- Exercise
Range to output from the entries below: the line containing "- /etc/network/if-post-down.d/wpa_supplicant" through the line containing "3. 根据 examples 的例子修改". Set it down exactly, ends included, nothing else.

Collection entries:
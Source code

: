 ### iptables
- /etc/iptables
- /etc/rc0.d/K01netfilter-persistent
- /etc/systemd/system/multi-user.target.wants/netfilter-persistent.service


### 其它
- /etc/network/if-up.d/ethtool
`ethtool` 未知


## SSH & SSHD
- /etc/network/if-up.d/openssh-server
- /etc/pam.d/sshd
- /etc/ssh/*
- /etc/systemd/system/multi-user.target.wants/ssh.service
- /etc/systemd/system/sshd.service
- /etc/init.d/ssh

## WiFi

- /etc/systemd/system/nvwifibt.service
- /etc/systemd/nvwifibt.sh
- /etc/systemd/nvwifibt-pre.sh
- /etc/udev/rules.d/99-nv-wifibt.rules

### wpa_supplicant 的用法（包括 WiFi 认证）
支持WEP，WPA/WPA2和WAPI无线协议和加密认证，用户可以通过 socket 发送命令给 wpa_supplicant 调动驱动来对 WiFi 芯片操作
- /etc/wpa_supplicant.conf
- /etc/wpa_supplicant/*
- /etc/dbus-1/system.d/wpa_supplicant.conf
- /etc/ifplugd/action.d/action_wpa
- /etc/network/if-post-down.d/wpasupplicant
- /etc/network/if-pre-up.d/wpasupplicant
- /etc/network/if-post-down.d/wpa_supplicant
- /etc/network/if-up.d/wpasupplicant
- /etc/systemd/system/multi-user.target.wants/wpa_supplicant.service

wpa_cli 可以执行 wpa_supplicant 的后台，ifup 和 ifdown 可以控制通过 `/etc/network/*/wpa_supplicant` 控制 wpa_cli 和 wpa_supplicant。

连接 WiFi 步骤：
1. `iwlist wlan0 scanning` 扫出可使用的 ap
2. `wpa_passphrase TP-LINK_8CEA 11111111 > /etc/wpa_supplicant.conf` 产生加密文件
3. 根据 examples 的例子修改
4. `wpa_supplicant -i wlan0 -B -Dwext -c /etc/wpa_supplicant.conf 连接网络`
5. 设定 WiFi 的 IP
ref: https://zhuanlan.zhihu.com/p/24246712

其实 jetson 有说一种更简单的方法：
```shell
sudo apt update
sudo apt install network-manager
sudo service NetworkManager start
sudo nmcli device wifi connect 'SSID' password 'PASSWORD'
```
--
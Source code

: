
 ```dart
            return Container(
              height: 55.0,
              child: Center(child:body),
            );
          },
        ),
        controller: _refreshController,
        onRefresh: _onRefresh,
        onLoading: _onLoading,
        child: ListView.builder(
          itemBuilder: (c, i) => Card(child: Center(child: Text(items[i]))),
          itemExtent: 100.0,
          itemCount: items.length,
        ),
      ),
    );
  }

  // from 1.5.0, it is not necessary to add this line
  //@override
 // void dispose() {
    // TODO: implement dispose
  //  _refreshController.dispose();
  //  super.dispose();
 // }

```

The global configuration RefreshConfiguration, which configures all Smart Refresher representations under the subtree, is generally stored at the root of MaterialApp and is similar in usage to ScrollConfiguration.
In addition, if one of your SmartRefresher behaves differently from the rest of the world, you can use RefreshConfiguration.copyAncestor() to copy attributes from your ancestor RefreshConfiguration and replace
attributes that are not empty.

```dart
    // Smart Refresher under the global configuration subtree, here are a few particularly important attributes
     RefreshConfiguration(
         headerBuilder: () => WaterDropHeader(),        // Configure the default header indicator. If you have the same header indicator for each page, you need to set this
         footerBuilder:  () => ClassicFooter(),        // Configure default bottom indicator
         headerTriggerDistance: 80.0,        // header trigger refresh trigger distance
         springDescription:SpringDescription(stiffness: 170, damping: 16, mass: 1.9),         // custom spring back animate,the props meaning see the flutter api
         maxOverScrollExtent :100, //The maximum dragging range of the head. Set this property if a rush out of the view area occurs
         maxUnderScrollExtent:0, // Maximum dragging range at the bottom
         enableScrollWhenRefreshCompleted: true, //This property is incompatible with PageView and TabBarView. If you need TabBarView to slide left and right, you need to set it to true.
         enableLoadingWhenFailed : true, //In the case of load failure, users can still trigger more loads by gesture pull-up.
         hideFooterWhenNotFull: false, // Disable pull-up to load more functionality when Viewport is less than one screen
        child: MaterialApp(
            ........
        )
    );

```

- Solution for this exercise
- /etc/network/if-post-down.d/wpa_supplicant
- /etc/network/if-up.d/wpasupplicant
- /etc/systemd/system/multi-user.target.wants/wpa_supplicant.service

wpa_cli 可以执行 wpa_supplicant 的后台，ifup 和 ifdown 可以控制通过 `/etc/network/*/wpa_supplicant` 控制 wpa_cli 和 wpa_supplicant。

连接 WiFi 步骤：
1. `iwlist wlan0 scanning` 扫出可使用的 ap
2. `wpa_passphrase TP-LINK_8CEA 11111111 > /etc/wpa_supplicant.conf` 产生加密文件
3. 根据 examples 的例子修改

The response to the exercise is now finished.